* [WHAT THIS TASK INVOLVES]
Search the lines of the records for the word "реакции", and copy every line that has it.
----
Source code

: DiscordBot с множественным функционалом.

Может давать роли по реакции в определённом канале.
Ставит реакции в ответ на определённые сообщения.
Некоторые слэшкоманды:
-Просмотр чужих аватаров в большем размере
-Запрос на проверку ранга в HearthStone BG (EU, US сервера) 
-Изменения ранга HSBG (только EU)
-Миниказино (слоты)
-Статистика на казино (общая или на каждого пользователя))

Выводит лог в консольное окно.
----
* [RESPONSE TO THIS EXERCISE]
Может давать роли по реакции в определённом канале.
Ставит реакции в ответ на определённые сообщения.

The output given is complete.